Words of concern (and inclusion and welcome) to gay young people in France, as marriage equality is enacted in that nation:
Tonight, we would especially like to speak to the adolescents in our country - boys and girls - who have been hurt during this debate. We speak to those children who found themselves in the midst of deep and frightening chaos. They discovered a society where a wave of selfishness led many to loudly protest against the rights of others.
We simply want to tell these adolescents that they are at home in our society.
We recognize them in this society. We recognize their contradictions, talents, shortcomings, qualities and fragility. These are the things that make each and every one of us unique. Regardless of any sexual issues, each one of us is unique. That is the strength of our society. It is even the basis of our society. It is the basis of our relationship to society. So we tell these adolescents: if you find yourself losing hope, sweep all of those thoughts out of your minds. They are only words. One day they will float away. Stay with us and keep your heads high. You have nothing to be ashamed of. We say that loud and clear, with our all the strength in our voices. As Nietzsche said: Truth kills. And if you repress it, it will kill you.
AThank you all.
No, those worlds were not spoken by a Catholic priest, bishop, archbishop, cardinal, or pope. They're the words of France's justice minister Christiane Taubira, following the marriage equality vote in the French national assembly. She's addressing the young gay and lesbian members of French society who have just lived through events that, as she points out, have inflicted considerable pain on these young people.
In recent weeks, gay young people in France have had to confront the fact that many of their fellow citizens barely tolerate them as members of French society, and do not want to accord a place at the French table to them--do not want them to share in rights accorded automatically to all heterosexual citizens of French society simply because those human beings happen to be born heterosexual. Young French gays have had to deal with the painful recognition that "moderate" and "religious" people who may live next door to them and smile and say hello when they meet as neighbors are willing to mount demonstrations designed to bring down the French government, using the lives of gay and lesbian human beings as human targets in this political initiative.
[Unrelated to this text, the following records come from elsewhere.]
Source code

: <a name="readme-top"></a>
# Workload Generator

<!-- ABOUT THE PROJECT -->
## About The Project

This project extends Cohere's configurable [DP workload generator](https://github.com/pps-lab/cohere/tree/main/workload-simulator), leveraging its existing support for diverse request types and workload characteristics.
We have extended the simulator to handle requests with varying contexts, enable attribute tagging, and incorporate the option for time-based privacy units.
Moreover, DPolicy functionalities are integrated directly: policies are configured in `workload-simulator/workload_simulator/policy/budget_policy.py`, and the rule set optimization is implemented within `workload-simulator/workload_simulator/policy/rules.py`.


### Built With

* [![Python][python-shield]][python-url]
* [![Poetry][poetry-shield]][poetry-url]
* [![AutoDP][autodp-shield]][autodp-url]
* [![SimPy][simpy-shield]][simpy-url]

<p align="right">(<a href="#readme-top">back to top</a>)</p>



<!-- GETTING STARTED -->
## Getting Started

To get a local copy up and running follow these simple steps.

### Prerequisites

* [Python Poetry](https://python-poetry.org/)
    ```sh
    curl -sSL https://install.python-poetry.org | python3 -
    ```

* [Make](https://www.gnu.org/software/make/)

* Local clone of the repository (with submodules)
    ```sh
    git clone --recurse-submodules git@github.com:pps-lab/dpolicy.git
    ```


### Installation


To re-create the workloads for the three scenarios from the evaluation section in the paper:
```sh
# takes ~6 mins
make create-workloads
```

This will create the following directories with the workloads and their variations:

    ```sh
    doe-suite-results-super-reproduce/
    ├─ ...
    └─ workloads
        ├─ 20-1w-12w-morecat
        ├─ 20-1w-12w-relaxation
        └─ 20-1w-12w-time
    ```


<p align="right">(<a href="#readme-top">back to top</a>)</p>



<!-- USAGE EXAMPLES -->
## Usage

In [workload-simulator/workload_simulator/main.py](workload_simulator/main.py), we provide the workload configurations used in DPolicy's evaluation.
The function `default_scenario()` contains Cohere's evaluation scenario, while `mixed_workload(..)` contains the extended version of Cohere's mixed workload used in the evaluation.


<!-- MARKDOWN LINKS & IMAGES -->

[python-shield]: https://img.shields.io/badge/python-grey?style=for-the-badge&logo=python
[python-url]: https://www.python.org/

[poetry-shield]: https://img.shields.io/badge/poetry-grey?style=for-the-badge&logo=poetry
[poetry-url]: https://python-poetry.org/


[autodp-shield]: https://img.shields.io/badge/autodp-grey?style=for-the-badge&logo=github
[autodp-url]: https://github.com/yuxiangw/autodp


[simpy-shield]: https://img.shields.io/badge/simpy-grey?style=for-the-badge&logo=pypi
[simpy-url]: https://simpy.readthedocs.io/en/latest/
If these young gay French citizens happen to be Catholic, they've had to grow up in a short space of time to the astonishing recognition that there is no place for them in their church--no real and welcoming place, but only a place of grudging toleration which asks them to accept second-class status because of how God has fashioned them. Young French gays have had to recognize that a sizable percentage of devout Catholics in France define Catholicism over against homosexuality, so that being Catholic means, ipso facto, not being gay: gay human beings are the other. They are not fully welcome in French Catholicism.
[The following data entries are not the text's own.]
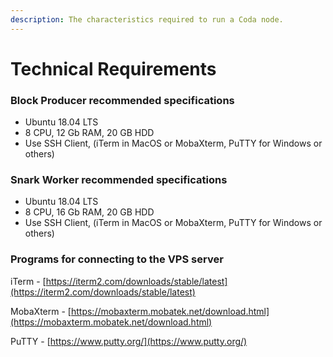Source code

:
 ```yaml
---
description: The characteristics required to run a Coda node.
---
```


# Technical Requirements

### Block Producer recommended specifications

* Ubuntu 18.04 LTS
* 8 CPU, 12 Gb RAM, 20 GB HDD
* Use SSH Client, \(iTerm in MacOS or MobaXterm, PuTTY for Windows or others\)

### Snark Worker recommended specifications

* Ubuntu 18.04 LTS
* 8 CPU, 16 Gb RAM, 20 GB HDD
* Use SSH Client, \(iTerm in MacOS or MobaXterm, PuTTY for Windows or others\)

### Programs for connecting to the VPS server

iTerm - [https://iterm2.com/downloads/stable/latest](https://iterm2.com/downloads/stable/latest)

MobaXterm - [https://mobaxterm.mobatek.net/download.html](https://mobaxterm.mobatek.net/download.html)

PuTTY - [https://www.putty.org/](https://www.putty.org/)

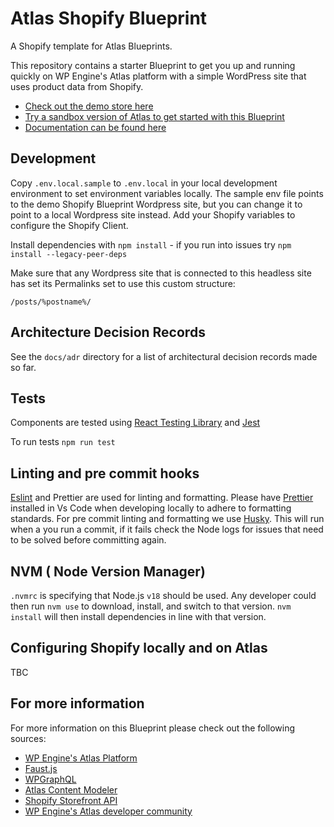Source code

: # Atlas Shopify Blueprint

A Shopify template for Atlas Blueprints.

This repository contains a starter Blueprint to get you up and running quickly on WP Engine's Atlas platform with a simple WordPress site that uses product data from Shopify.

- [Check out the demo store here](https://atlasshopify.wpengine.com)
- [Try a sandbox version of Atlas to get started with this Blueprint](https://wpengine.com/headless-wordpress/)
- [Documentation can be found here](#)

## Development

Copy `.env.local.sample` to `.env.local` in your local development environment to set environment variables locally. The sample env file points to the demo Shopify Blueprint Wordpress site, but you can change it to point to a local Wordpress site instead. Add your Shopify variables to configure the Shopify Client.

Install dependencies with `npm install` - if you run into issues try `npm install --legacy-peer-deps`

Make sure that any Wordpress site that is connected to this headless site has set its Permalinks set to use this custom structure:

```
/posts/%postname%/
```

## Architecture Decision Records

See the `docs/adr` directory for a list of architectural decision records made so far.

## Tests

Components are tested using [React Testing Library](https://testing-library.com/docs/react-testing-library/intro/) and [Jest](https://jestjs.io/docs/getting-started)

To run tests `npm run test`

## Linting and pre commit hooks

[Eslint](https://eslint.org/) and Prettier are used for linting and formatting. Please have [Prettier](https://prettier.io/) installed in Vs Code when developing locally to adhere to formatting standards. For pre commit linting and formatting we use [Husky](https://github.com/typicode/husky). This will run when a you run a commit, if it fails check the Node logs for issues that need to be solved before committing again.

## NVM ( Node Version Manager)

`.nvmrc` is specifying that Node.js `v18` should be used. Any developer could then run `nvm use` to download, install, and switch to that version. `nvm install` will then install dependencies in line with that version.

## Configuring Shopify locally and on Atlas

TBC

## For more information

For more information on this Blueprint please check out the following sources:

- [WP Engine's Atlas Platform](https://wpengine.com/headless-wordpress/)
- [Faust.js](https://faustjs.org/)
- [WPGraphQL](https://www.wpgraphql.com/)
- [Atlas Content Modeler](https://wordpress.org/plugins/atlas-content-modeler/)
- [Shopify Storefront API](https://shopify.dev/docs/api/storefront)
- [WP Engine's Atlas developer community](https://wpengine.com/builders/headless)
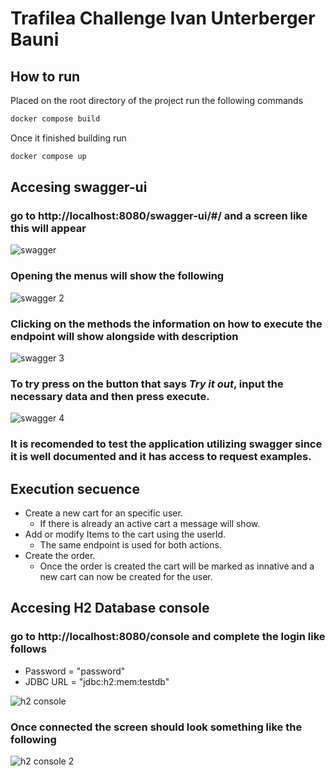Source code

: # Trafilea Challenge Ivan Unterberger Bauni

## How to run
Placed on the root directory of the project run the following commands


``` powershell
docker compose build
```
Once it finished building run
``` powershell
docker compose up
```

## Accesing swagger-ui
### go to http://localhost:8080/swagger-ui/#/ and a screen like this will appear

![swagger](https://github.com/iunter/challenge-trafilea/assets/18707501/17c4de1e-33a0-47a4-9ff8-aa91afabd5d7)


### Opening the menus will show the following

![swagger 2](https://github.com/iunter/challenge-trafilea/assets/18707501/af74dd9a-a7b4-41e2-b151-c89c81780dbd)

### Clicking on the methods the information on how to execute the endpoint will show alongside with description

![swagger 3](https://github.com/iunter/challenge-trafilea/assets/18707501/e49be6c0-5c52-40ce-8ffe-b9ac7af89561)

### To try press on the button that says *Try it out*, input the necessary data and then press execute.

![swagger 4](https://github.com/iunter/challenge-trafilea/assets/18707501/95ec4c04-2d85-45a4-828b-abe3b904dea6)

### It is recomended to test the application utilizing swagger since it is well documented and it has access to request examples. 

## Execution secuence

- Create a new cart for an specific user.
  - If there is already an active cart a message will show.
- Add or modify Items to the cart using the userId.
  - The same endpoint is used for both actions.
- Create the order.
  - Once the order is created the cart will be marked as innative and a new cart can now be created for the user.

## Accesing H2 Database console
### go to http://localhost:8080/console and complete the login like follows
- Password = "password"
- JDBC URL = "jdbc:h2:mem:testdb"

![h2 console](https://github.com/iunter/challenge-trafilea/assets/18707501/44311811-a657-45dc-b3c6-df5ceb59a898)

### Once connected the screen should look something like the following

![h2 console 2](https://github.com/iunter/challenge-trafilea/assets/18707501/b1cd777e-31f7-4a2e-bd37-c613b1bc450b)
Young gay citizens of France have had to learn in the past few weeks that the violence enacted against gay people in France of late is directly related to the words and attitudes of the pastoral leaders of their Catholic church--to the words and attitudes of those who profess to stand in the place of the Good Shepherd in the Catholic community. They have had to listen to the leader of the French bishops' conference suggest that the violence directed against LGBT citizens of the nation is an understandable consequence of laws affording equal rights to LGBT citizens.
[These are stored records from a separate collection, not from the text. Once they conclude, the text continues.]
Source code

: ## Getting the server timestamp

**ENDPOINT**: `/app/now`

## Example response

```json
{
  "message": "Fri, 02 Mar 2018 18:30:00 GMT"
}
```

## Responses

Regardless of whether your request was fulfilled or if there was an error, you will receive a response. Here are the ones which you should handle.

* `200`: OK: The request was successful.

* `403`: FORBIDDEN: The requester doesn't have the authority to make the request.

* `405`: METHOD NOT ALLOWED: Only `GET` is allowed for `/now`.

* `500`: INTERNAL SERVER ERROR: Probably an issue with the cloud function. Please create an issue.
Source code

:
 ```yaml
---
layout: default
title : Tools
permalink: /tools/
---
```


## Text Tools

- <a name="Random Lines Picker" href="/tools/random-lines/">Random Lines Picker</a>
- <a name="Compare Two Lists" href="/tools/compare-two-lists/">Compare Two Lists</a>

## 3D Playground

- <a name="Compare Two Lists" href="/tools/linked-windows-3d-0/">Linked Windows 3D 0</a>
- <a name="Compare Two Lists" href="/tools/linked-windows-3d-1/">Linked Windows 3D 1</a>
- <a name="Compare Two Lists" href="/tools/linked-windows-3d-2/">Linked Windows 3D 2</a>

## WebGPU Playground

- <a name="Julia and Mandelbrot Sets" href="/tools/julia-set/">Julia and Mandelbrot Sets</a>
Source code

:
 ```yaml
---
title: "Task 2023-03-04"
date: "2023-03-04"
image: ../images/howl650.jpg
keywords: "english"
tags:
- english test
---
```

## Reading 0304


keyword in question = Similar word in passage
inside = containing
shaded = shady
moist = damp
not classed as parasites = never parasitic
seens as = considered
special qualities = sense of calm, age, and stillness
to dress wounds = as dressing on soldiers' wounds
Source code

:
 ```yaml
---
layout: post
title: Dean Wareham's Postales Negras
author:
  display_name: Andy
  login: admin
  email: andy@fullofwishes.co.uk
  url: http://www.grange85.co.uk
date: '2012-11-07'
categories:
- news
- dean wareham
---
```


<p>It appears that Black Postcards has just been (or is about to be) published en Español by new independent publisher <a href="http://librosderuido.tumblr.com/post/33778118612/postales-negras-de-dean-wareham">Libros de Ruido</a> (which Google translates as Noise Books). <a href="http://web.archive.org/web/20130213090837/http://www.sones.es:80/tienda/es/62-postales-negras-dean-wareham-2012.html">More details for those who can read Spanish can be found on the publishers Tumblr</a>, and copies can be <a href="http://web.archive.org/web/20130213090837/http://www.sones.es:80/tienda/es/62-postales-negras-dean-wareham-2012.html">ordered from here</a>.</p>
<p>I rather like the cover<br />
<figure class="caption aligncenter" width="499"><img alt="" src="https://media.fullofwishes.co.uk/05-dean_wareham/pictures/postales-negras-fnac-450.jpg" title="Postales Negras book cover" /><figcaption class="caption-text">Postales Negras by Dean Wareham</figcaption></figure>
And now they have to cope with the recognition that words of healing, inclusion, and welcome which affirm their human worth and their place in French society come to them from the government's minister of justice, and not from the pastoral leaders of their church. Who have never made such welcoming and affirming statements to gay youth in any country in the world, including the U.S., where the Catholic bishops of the state of Minnesota are, at this very time, calling on all Catholics of their state to urge their elected representatives to oppose legislation designed to curb bullying of gay youth in schools. Just as the Catholic bishops of North Carolina fought bitterly several years ago to prevent a similar law trying to curb bullying of gay youth in schools in that state from being passed . . . .
As the first link above indicates, the translation of Christiane Taubira's statement to the French national assembly is by Joseph McShea at his Joe's Report blog site. I'm grateful to John Aravosis at Americablog Gay for the link to Joe McShea's blog.